Se você, caro leitor, ao ler o termo comunidade logo o associou aos conjuntos habitacionais (populares), condomínios, grupos religiosos ou filantrópicos, saiba que, de acordo com Bauman, essas "comunidades" não são reais, tangíveis ou verdadeiras. Parece um absurdo, não é mesmo? Ocorre que hoje, o uso do termo “comunidade” tornou-se muito corriqueiro, em outras palavras “comum” pelo uso irrefletido e em excesso.
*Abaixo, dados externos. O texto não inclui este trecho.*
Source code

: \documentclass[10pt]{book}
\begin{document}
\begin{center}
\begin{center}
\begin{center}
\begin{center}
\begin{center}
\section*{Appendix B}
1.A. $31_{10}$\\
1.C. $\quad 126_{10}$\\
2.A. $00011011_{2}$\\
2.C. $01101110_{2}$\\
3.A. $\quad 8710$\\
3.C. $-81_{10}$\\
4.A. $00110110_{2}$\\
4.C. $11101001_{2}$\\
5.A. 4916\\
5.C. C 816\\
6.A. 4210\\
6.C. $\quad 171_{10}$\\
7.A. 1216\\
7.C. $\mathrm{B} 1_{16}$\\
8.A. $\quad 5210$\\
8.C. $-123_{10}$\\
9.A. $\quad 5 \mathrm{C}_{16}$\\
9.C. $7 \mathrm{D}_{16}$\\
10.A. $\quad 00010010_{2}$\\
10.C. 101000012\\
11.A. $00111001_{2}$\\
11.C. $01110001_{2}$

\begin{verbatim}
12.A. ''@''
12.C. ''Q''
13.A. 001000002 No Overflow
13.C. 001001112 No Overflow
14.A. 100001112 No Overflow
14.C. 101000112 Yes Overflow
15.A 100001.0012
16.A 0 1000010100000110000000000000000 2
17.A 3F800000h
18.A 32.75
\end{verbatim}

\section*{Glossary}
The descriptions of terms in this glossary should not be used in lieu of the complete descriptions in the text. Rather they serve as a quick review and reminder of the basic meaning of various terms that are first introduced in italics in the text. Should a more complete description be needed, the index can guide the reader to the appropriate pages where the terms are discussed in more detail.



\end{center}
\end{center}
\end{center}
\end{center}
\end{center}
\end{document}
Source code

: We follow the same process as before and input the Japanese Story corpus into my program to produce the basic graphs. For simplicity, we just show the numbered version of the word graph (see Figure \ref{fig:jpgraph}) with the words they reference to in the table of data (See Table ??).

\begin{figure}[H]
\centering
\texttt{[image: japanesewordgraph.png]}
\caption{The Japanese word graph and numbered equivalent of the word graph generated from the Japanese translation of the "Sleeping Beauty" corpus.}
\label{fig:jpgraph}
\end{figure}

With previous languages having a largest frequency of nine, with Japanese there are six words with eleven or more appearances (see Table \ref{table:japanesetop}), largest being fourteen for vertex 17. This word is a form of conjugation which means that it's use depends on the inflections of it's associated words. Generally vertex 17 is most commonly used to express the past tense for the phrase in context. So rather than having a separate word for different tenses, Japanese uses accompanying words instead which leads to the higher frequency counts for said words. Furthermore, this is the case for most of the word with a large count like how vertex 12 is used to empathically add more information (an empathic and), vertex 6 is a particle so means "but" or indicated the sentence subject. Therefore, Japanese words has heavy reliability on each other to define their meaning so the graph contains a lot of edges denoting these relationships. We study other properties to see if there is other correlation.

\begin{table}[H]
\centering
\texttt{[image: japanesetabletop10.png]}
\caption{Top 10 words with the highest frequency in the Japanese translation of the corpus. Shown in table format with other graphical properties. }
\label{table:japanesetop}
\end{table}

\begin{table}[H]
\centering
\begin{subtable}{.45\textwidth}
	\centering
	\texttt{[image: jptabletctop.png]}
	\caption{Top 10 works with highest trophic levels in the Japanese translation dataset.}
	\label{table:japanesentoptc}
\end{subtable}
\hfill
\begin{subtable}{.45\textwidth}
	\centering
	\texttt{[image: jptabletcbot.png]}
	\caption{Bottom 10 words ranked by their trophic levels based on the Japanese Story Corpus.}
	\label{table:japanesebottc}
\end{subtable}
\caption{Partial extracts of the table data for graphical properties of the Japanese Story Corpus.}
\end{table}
Em verdade para Bauman a “comunidade”, em sentido pleno, inexiste. O “paraíso” perfeito está distante de nossa realidade. Em outras palavras, o pensador considera a busca pela comunidade normal e comum, mas encontra-la é utópica; bem como ele se refere, “esquiva” (p. 7). Mas porquê a "comunidade" é utópica, irrealista? Para o pensador, viver em comunidade gera um conflito entre liberdade e segurança. A segurança é a certeza de pertencimento, auxílio; mas exige o cumprimento de regras, diminuição da liberdade individual.
Bauman argumenta que a liberdade e a segurança podem viver em equilíbrio, mas não se pode ter ambas em plenitude, visto que uma anula a outra. Uma vez que viver em comunidade exige abrir mão de um certo nível de autonomia (liberdade) - ainda que haja segurança - não permite aos indivíduos serem eles mesmo. Aqui há o conflito entre o ser (a liberdade/autonomia individual) e o nada (ou pouca liberdade em detrimento da segurança).
A promoção da segurança sempre requer o sacrifício da liberdade, enquanto esta só pode ser ampliada à custa da segurança. Mas segurança sem liberdade equivale a escravidão (e, além disso, sem uma injeção de liberdade, acaba por ser afinal um tipo muito inseguro de segurança); e a liberdade sem segurança equivale a estar perdido e abandonado (e, no limite, sem uma injeção de segurança, acaba por ser uma liberdade muito pouco livre). Essa circunstância provoca nos filósofos uma dor de cabeça sem cura conhecida. Ela também torna a vida em comum um conflito sem fim, pois a segurança sacrificada em nome da liberdade tende a ser a segurança dos outros; e a liberdade sacrificada em nome da segurança tende a ser a liberdade dos outros (BAUMAN, p. 24).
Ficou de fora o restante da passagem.